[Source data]
=== Begin Enclosure ===

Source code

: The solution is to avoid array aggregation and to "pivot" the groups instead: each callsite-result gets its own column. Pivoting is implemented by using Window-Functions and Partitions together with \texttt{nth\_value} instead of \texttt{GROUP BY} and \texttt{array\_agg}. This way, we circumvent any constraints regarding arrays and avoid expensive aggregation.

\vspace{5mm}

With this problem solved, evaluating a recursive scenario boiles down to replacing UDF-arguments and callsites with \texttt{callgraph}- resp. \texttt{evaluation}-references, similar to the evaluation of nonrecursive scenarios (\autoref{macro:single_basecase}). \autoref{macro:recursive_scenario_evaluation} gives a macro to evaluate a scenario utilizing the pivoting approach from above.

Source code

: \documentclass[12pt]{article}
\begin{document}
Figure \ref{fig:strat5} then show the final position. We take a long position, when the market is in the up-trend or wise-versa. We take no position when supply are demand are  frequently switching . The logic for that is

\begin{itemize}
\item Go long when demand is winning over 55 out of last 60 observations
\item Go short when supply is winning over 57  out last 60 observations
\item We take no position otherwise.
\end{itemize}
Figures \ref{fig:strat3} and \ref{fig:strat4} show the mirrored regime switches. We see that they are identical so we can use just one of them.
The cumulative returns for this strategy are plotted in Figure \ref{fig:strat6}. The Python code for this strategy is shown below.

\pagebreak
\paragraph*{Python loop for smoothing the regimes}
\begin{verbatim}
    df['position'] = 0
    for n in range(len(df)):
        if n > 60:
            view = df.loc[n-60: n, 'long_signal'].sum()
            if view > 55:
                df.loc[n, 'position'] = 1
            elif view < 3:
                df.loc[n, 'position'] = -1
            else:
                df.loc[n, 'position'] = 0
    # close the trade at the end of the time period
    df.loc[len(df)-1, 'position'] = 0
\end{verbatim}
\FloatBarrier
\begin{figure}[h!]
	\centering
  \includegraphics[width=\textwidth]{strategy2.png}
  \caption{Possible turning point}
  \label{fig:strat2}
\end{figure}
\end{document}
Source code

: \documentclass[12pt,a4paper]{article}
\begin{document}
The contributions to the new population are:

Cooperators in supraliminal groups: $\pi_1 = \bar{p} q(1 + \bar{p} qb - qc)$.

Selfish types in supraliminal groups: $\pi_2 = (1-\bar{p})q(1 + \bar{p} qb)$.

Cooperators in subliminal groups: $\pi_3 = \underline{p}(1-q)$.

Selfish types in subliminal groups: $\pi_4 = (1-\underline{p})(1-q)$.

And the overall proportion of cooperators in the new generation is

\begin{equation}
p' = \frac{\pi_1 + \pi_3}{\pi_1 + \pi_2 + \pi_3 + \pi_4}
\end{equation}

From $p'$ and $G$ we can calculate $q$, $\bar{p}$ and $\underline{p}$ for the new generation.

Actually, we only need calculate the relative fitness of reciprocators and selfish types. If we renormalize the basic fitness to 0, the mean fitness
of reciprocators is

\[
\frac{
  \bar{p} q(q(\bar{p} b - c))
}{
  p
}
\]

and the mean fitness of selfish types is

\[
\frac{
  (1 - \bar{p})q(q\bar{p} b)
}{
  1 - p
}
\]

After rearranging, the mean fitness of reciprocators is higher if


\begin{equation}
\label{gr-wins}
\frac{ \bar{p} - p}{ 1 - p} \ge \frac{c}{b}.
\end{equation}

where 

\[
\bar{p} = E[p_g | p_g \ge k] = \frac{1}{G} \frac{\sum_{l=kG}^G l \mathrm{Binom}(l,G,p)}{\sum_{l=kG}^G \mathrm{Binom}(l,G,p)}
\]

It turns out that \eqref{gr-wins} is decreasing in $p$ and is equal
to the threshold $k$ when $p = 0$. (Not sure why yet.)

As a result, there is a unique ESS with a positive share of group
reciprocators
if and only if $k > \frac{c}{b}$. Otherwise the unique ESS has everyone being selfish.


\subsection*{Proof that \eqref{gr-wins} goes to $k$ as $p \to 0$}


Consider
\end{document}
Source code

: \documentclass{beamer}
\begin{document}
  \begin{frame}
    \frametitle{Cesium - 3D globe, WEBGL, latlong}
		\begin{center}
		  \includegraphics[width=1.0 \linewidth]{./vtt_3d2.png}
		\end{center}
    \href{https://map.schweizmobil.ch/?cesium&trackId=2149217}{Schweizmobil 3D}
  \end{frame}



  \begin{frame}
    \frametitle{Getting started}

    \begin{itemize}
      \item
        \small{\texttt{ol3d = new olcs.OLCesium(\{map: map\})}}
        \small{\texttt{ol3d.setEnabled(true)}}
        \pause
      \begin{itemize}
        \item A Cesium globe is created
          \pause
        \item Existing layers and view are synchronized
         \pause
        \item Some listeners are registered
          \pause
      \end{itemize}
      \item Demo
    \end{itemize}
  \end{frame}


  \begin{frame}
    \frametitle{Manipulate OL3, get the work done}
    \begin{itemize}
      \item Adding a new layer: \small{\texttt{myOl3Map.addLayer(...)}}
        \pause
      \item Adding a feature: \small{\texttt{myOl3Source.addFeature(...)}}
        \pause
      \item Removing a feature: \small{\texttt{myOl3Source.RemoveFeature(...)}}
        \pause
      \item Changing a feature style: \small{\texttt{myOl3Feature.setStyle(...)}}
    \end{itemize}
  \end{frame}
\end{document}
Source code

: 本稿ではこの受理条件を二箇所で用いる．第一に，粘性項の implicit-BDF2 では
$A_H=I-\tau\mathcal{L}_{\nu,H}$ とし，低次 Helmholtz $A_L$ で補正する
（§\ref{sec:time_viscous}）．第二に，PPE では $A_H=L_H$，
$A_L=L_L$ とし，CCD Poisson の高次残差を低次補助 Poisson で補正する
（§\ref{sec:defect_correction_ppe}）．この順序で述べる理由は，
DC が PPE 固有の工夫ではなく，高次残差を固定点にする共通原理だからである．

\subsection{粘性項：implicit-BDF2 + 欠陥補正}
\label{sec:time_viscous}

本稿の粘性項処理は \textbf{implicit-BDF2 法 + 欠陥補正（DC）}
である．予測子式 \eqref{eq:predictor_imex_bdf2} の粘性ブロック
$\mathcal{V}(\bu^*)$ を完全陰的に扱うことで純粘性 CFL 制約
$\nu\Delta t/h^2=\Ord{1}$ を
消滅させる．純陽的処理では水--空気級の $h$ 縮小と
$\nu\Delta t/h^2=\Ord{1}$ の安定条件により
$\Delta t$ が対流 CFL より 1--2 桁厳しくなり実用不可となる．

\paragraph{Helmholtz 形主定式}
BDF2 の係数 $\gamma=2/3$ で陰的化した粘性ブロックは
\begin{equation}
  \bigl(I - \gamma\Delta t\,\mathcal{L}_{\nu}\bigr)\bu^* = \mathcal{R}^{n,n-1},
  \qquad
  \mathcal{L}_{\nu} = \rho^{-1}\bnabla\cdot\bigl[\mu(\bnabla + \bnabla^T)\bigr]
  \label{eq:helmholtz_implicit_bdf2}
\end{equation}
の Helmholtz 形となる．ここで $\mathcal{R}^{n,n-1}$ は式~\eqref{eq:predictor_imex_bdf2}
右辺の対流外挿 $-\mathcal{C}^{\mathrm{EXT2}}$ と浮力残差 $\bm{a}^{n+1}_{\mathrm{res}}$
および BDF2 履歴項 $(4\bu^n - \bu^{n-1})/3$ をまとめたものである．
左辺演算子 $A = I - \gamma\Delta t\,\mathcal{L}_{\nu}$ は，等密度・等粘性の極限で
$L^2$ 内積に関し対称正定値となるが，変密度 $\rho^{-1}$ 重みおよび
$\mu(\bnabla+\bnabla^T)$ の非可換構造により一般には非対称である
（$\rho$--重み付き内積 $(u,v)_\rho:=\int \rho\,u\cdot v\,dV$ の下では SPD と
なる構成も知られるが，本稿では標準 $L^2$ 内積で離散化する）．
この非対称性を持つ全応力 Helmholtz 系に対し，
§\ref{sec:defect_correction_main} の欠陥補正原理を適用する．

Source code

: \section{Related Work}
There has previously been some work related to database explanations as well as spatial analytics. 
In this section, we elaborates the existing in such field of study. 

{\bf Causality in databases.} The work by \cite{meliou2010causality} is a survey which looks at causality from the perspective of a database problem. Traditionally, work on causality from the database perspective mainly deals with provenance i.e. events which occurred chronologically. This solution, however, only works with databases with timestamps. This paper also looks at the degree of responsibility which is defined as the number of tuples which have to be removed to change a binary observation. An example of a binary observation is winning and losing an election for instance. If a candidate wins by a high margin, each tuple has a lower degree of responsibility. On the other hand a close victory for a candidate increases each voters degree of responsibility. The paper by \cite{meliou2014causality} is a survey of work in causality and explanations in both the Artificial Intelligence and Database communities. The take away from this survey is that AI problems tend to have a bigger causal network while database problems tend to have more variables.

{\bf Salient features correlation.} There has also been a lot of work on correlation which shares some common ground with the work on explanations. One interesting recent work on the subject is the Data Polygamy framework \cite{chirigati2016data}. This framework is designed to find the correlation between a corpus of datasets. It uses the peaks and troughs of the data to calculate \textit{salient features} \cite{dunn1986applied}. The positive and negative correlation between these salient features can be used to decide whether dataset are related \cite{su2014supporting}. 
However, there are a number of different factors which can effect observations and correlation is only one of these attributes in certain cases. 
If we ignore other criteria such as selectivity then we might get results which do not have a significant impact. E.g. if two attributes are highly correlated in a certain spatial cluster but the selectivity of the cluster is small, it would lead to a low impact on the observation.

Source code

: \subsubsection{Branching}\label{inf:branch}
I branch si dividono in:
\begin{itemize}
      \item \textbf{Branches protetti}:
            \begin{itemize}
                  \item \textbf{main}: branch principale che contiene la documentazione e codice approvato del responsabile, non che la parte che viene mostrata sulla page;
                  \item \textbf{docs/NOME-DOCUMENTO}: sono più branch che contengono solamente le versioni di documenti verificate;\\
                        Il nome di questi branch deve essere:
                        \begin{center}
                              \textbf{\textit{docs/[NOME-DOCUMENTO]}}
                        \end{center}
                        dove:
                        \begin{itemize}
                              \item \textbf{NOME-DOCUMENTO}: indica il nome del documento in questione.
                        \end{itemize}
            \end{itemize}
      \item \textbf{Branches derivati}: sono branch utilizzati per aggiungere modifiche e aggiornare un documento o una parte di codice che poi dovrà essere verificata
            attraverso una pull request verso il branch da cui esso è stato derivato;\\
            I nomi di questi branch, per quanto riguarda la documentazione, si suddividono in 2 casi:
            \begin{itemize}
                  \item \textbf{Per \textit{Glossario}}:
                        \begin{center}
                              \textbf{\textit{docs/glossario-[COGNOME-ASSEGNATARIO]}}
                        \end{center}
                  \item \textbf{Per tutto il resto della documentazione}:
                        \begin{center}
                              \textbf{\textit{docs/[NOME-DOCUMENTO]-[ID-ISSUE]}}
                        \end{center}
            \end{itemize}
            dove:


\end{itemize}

=== End Enclosure ===

Exercise brief
Please show all lines from the entries that contain the word "で補正する".

Solution
$A_H=I-\tau\mathcal{L}_{\nu,H}$ とし，低次 Helmholtz $A_L$ で補正する
$A_L=L_L$ とし，CCD Poisson の高次残差を低次補助 Poisson で補正する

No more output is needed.